**Task brief**. Could you transcribe each record below exactly as written, setting the pictures aside?
--*--
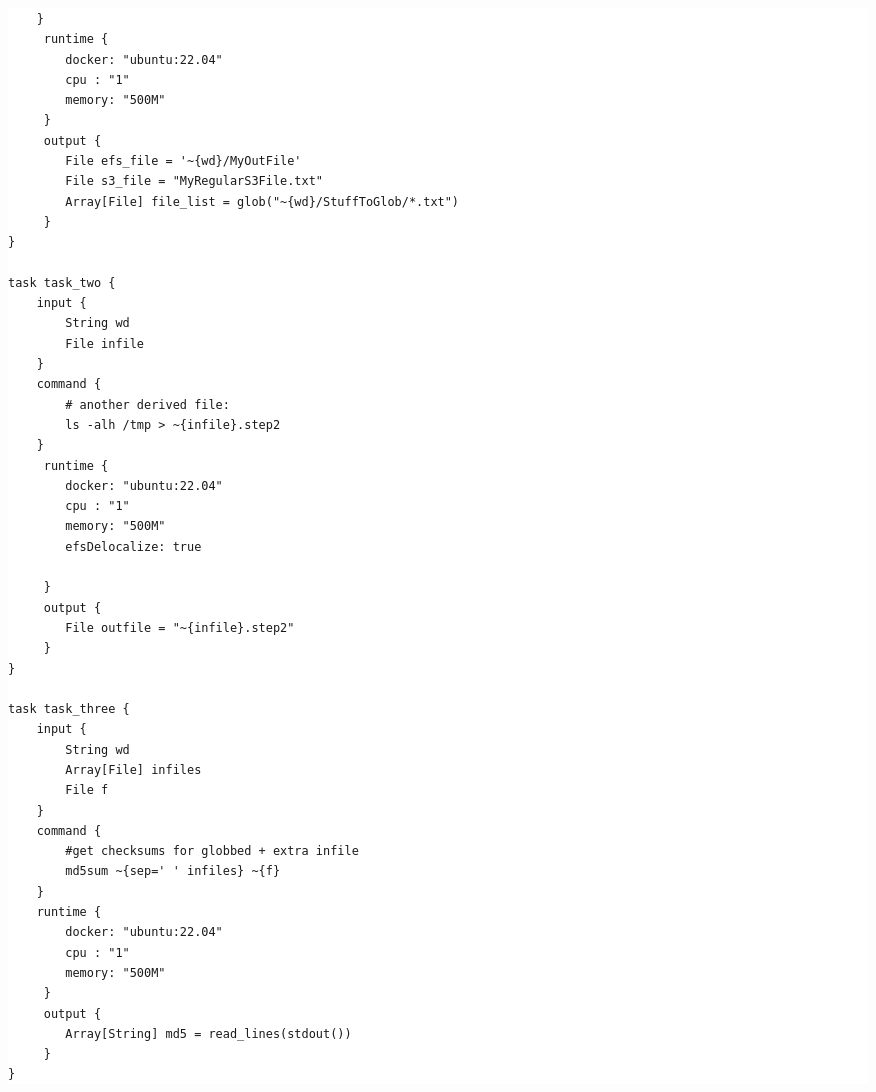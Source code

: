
 ```
    }
     runtime {
        docker: "ubuntu:22.04"
        cpu : "1"
        memory: "500M"         
     }
     output {
        File efs_file = '~{wd}/MyOutFile'
        File s3_file = "MyRegularS3File.txt"
        Array[File] file_list = glob("~{wd}/StuffToGlob/*.txt")
     }   
}

task task_two {
    input {
        String wd
        File infile
    }
    command {
        # another derived file:
        ls -alh /tmp > ~{infile}.step2
    }
     runtime {
        docker: "ubuntu:22.04"
        cpu : "1"
        memory: "500M" 
        efsDelocalize: true
        
     }
     output {
        File outfile = "~{infile}.step2"
     }   
}

task task_three {
    input {
        String wd
        Array[File] infiles
        File f
    }
    command {    
        #get checksums for globbed + extra infile
        md5sum ~{sep=' ' infiles} ~{f}
    }
    runtime {
        docker: "ubuntu:22.04"
        cpu : "1"
        memory: "500M"         
     }
     output {
        Array[String] md5 = read_lines(stdout())
     }
}
```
--*--
**Your solution**.
Source code

:
 ```
    }
     runtime {
        docker: "ubuntu:22.04"
        cpu : "1"
        memory: "500M"         
     }
     output {
        File efs_file = '~{wd}/MyOutFile'
        File s3_file = "MyRegularS3File.txt"
        Array[File] file_list = glob("~{wd}/StuffToGlob/*.txt")
     }   
}

task task_two {
    input {
        String wd
        File infile
    }
    command {
        # another derived file:
        ls -alh /tmp > ~{infile}.step2
    }
     runtime {
        docker: "ubuntu:22.04"
        cpu : "1"
        memory: "500M" 
        efsDelocalize: true
        
     }
     output {
        File outfile = "~{infile}.step2"
     }   
}

task task_three {
    input {
        String wd
        Array[File] infiles
        File f
    }
    command {    
        #get checksums for globbed + extra infile
        md5sum ~{sep=' ' infiles} ~{f}
    }
    runtime {
        docker: "ubuntu:22.04"
        cpu : "1"
        memory: "500M"         
     }
     output {
        Array[String] md5 = read_lines(stdout())
     }
}
```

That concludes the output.